Dalla nostra inviata Giovanna Barreca
Ascolta la conferenza stampa al Festival di Cannes del film:
Ascoltando Woody Allen suonare pezzi di jazz, avete mai immaginato delle immagini o una città? Dopo aver visto il suo ultimo film, presentato Fuori concorso come evento d’apertura della 64/a edizione del Festival di Cannes, probabilmente anche a voi scorreranno sotto gli occhi i 3 minuti di una Parigi settembrina – accompagnata solo da una suite per clarinetto – quando ci si veste ancora in maniera estiva ma si porta un giacchetto e un ombrello perché un temporale è sempre in agguato. Una Parigi da cartolina verdeggiante con Montmartre, le Teatre dell’Opèra, il ciottolato di alcune vie, i cafè. Inizio che a prima vista può sembrare molto scontato e banale come nei più classici film didascalici dove si deve far comprendere pienamente allo spettatore dove verrà ambientata la storia.

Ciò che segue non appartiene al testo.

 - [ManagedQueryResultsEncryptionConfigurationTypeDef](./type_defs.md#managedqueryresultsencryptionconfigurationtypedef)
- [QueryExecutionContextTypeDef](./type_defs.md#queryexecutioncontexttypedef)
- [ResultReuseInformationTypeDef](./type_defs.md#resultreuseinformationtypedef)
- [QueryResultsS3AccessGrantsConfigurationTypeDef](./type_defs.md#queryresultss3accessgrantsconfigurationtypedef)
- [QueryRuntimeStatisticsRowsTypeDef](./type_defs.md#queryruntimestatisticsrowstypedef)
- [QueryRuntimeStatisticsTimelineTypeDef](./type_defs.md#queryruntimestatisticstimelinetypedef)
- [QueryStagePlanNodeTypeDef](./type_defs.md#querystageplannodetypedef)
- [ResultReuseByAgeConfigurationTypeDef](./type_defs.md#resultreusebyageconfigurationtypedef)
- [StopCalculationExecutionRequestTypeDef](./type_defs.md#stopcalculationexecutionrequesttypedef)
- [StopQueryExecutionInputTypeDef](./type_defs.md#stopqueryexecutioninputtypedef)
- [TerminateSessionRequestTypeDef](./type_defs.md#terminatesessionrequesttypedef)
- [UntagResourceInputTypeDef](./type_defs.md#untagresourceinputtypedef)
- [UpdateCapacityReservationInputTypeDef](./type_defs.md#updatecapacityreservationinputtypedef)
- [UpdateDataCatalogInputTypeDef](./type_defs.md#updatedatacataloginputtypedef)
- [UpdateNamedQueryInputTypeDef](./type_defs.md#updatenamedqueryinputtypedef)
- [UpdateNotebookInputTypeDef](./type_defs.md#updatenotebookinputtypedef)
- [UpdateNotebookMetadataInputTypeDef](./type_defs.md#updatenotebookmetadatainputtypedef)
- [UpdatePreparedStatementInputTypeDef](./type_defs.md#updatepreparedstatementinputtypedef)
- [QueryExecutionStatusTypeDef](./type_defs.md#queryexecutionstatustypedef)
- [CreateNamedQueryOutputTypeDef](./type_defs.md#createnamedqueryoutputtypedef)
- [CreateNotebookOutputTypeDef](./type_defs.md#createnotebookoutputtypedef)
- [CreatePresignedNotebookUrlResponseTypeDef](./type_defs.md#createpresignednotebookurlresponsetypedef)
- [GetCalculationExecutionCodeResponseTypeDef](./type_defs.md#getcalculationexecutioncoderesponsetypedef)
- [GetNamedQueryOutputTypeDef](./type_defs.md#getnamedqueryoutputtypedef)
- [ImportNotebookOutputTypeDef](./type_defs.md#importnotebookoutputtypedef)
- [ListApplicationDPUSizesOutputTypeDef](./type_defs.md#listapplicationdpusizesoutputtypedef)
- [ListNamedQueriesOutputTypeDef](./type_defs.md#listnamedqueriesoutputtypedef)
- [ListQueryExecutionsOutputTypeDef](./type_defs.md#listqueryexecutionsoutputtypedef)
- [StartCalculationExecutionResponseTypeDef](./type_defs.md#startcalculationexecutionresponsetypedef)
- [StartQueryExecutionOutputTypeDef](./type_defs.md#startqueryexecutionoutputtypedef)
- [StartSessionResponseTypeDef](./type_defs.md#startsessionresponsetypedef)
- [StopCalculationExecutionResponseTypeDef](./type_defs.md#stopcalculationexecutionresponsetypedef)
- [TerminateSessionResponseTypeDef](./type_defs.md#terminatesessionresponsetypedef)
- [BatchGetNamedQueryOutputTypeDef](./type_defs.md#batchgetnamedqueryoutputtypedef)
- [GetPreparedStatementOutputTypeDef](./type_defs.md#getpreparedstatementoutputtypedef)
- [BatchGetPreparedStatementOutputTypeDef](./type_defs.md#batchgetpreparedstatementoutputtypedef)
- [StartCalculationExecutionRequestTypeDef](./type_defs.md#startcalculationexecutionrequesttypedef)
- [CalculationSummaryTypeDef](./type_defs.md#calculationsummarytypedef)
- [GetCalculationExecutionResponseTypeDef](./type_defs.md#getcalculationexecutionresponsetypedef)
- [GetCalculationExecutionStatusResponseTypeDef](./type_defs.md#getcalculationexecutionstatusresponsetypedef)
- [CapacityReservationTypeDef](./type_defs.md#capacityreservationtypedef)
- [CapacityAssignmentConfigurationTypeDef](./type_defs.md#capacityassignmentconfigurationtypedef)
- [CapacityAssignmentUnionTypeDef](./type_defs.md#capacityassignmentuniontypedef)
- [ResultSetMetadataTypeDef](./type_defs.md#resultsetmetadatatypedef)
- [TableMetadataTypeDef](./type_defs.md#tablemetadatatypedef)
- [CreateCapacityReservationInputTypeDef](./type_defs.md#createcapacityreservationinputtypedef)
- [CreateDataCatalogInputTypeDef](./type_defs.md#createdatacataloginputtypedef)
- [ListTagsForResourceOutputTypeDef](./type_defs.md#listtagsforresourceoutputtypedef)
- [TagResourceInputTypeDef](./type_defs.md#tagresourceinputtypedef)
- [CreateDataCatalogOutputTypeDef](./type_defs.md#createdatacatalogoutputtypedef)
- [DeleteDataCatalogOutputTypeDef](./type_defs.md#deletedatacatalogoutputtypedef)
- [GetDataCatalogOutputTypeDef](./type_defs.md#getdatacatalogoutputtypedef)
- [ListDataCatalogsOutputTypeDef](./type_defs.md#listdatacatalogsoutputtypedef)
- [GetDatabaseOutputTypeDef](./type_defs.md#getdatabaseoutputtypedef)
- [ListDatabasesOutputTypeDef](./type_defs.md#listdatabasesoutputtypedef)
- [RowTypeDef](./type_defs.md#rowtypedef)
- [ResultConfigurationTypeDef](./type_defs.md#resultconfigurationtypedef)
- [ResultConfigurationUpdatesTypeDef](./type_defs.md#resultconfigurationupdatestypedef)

Ma dopo i primi 10 minuti si comprende come Allen abbia giocato con la ‘banalità’ iniziale per metterla in contrasto con una Parigi non prevedibile immaginata come un luogo dove tutto è possibile, dove tutto può letteralmente accadere. Anche sedersi un po’ annoiati e delusi su un gradino e al tocco della campana della mezzanotte veder arrivare una macchina di cent’anni fa e salirci per poi essere catapultati in un viaggio nel tempo tra gli autori che Gil – scrittore momentaneamente a Parigi con fidanzata e futuri suoceri – considera suoi maestri: Scott Fitzgerald, Ernest Hemingway che a loro volta frequentano Pablo Picasso, Man Ray, Salvator Dalì, Luis Bunuel. Gertrude Stein leggerà la bozza del suo romanzo e solo dopo Hemingway lo prenderà in considerazione. Un racconto in soggettiva e non realista precisa anche Allen in conferenza stampa perché quella sullo schermo è la Parigi che il regista americano vuole raccontare in modo poetico e che nulla ha della città dell’epoca. Vuole essere l’interprete profondo del senso dell’epoca, descriverla come l’ha sempre immaginata creando un intreccio accurato tra epoche e personaggi tutti molto ben caratterizzati (compresi quelli minori come il futuro suocero sospettoso che ingaggia un investigatore che si perderà ‘nel tempo’ rincorso da guardie reali).
Interessante – perché riesce ad arricchire il discorso di fondo del film regalando un tocco malinconico senza cambiare il ritmo della narrazione generale – il dialogo tra Gil e Adriana (una bellissima e perfettamente in parte Marion Cotillard) sui diversi tempi e epoche della vita sempre considerati, da chi li vive in prima persona come mediocri e poco interessanti e poi rivalutati dal tempo e dagli uomini che li studieranno. Adriana vive negli anni ’20 e vede come ‘sua personale età dell’oro’ la belle époque parigina con i suoi interessanti e mitici personaggi. Due battute che riescono anche a stigmatizzare alcuni punti chiave della poetica di Allen e del suo modo di interpretare i tempi.
Tanta ironia, esilaranti le battute sul valium e quelle di Dalì con i suoi due ‘rinoceronti’ e i colori di questo film: marroni e rossi che esaltano il paesaggio e l’epoca che si vuole raccontare. Ogni incontro con un nuovo poeta, scrittore, regista viene mostrato allo spettatore con soggettive di Gil così che il suo stupore sia il nostro. Che la sua incredulità – che ha regalato tante risate in sala – sia la nostra.
Quindi giudizio positivo sulla totalità dell’opera anche se dobbiamo confessare, senza rivelarlo, che il finale è davvero deludente e scontato. Anche lo spettatore più ingenuo quando vedrà Gil camminare da solo su un ponte parigino, immaginerà chi gli andrà incontro e l’evento meteriologio, con tanto di battuta pronunciata, che seguirà.
Nota di cronaca: si è tanto letto e scritto della partecipazione alla pellicola di Carla Bruni. Allen in conferenza stampa esalta il suo essere una donna “très charmant”; nel film le ha regalato 3 pose – uno/due giorni di set – che non rimarranno sicuramente nella nostra memoria.